I think the saving grace here is that the DM is always free to decide that a check is called for, or whether a creature is hidden. So he could rule that you only need to hide when you move away, or that you can make a dexterity(stealth)check when you move to time it with your illusion's movement as a non-action to hide your stepping-sounds. But that is all very much on the DM to decide, and the spell doesn't specifically call for it, so a DM could also make it dysfunctional by making it obvious you're there since you can't hide. You could keep the illusion on top of you until your next turn and hide then, then finally move it off of your location, but ugh.

----------


## Bobthewizard

> Yeah, breaking the "one concentration" limit at all seems dangerous. But I also have trouble seeing it as being TOO broken. 
> 
> What inspired this idea at all was the desire to do things like make an object invisible and create a _major image_ of it at the same time, and then having an illusion pick up the illusory object. Especially easy with Malleable Illusions, adding the illusory item to the illusion of a creature that picks it up as you make the object invisible.
> 
> Now, _mislead_ does this for you, personally, though not as well as I might like in 5e. But being able to do it in general seems like something a dedicated illusionist will often want to do.


There is some precedent for double concentration. Twin metamagic and enchanters at level 10 get a limited version of it, albeit with the same spell. 

If you want to give this specific ability, you could instead of allowing double concentration on all illusion spells give something like the following ability. "Whenever you use a spell slot to cast an illusion spell requiring concentration, you can immediately expend a 2nd level spell slot to cast invisibility on yourself, if you have it prepared. This casting of invisibility does not require any components or concentration, but the invisibility spell ends when the initial spell ends." This gives you the two spells at the same time, but limits it to invisibility.

----------


## sithlordnergal

Eh? How are the base Illusionist Bracers OP? They require attunement and let you use your Bonus Action to cast a Cantrip. Given you get the same effect if you take a Feat or dip into Sorcerer, its really not that powerful. Heck, the only class that really goes ham with it are Eldritch Blast users, though again, you get the same effect from a pretty easy multiclass. Though I do agree they don't actually do what you'd think they do, given their name.

As for the changes, I think they're mostly balanced. I'd make the following changes:


1) Any Spellcaster can attune to it instead of restricting it to a single Wizard Subclass. Since there are technically no "Illusionists" outside of Illusionist Wizard. If you don't have Malleable Illusions, you don't gain the benefits of the first bullet point.
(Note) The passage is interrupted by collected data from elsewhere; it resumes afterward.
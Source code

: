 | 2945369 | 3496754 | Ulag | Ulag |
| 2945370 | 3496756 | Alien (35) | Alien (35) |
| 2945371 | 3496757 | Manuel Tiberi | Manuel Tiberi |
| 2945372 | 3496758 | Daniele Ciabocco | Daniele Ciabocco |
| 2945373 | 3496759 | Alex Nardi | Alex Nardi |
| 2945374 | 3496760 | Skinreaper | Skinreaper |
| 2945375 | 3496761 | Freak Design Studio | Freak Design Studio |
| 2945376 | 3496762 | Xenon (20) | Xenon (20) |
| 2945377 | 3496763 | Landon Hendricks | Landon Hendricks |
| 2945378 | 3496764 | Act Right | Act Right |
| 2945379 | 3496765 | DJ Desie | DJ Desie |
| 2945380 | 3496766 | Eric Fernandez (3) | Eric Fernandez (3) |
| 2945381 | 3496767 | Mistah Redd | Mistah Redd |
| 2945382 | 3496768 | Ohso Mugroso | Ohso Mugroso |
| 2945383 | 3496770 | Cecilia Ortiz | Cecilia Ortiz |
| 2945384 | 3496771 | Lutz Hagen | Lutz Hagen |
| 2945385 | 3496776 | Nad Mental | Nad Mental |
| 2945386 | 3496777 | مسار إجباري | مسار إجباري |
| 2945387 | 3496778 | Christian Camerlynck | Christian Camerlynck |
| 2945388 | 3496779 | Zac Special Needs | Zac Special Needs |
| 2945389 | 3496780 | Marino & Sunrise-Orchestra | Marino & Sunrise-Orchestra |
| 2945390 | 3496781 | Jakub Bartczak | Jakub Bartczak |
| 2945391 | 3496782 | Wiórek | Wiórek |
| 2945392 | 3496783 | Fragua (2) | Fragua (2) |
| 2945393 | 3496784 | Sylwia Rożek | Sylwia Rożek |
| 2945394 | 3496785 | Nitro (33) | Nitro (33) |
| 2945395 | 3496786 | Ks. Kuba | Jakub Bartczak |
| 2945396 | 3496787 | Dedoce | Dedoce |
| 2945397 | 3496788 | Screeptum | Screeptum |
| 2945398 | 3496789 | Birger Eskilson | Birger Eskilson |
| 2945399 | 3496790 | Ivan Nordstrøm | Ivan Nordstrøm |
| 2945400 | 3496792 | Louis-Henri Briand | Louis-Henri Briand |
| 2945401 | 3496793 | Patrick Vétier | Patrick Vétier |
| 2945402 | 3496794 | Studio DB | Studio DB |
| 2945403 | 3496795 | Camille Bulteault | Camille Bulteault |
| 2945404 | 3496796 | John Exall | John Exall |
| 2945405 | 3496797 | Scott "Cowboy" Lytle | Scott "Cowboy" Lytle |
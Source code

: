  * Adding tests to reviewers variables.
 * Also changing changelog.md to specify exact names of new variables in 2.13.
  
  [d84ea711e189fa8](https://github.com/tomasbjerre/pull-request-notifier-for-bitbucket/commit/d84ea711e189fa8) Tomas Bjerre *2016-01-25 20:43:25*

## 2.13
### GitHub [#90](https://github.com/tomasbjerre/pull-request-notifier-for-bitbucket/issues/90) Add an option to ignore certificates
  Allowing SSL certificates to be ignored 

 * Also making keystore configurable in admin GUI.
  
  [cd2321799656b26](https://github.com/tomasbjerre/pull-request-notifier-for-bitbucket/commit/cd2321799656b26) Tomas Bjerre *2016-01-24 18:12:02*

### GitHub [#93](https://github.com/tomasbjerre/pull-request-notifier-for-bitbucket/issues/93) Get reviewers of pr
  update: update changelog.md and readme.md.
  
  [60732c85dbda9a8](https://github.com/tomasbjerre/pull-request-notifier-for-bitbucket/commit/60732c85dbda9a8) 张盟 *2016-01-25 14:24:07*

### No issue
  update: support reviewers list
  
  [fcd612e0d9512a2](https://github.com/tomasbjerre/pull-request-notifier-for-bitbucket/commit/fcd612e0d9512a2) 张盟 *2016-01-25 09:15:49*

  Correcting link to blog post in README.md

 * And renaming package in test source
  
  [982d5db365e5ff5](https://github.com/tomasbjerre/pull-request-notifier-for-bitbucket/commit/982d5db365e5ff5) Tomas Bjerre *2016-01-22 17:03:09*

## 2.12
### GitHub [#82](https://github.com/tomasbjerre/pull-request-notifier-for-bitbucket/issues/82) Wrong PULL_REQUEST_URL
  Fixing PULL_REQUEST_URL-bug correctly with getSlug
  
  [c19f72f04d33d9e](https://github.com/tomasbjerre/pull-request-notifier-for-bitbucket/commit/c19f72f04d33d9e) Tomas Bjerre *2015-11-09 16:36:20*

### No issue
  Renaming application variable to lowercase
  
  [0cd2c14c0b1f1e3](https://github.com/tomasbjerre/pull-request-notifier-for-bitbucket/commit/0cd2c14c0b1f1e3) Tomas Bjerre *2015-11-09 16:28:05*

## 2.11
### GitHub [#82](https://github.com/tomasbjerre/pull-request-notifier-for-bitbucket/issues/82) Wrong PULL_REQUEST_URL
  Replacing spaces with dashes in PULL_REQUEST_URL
2) Get rid of the 4th bullet point. There's no need to reduce the casting time of invisibility and greater invisibility to a bonus action when you have the ability to reduce the casting time of any illusion spell to a Bonus Action in the 5th bullet point. 

3) Speaking of the 5th bullet point, keep the ability to make any 1 Action illusion spell you cast a Bonus Action, but remove the bit that lets you ignore the restrictions on Bonus Action Spellcasting. There are a lot of powerful Illusion spells out there, and this item already lets you double up on them.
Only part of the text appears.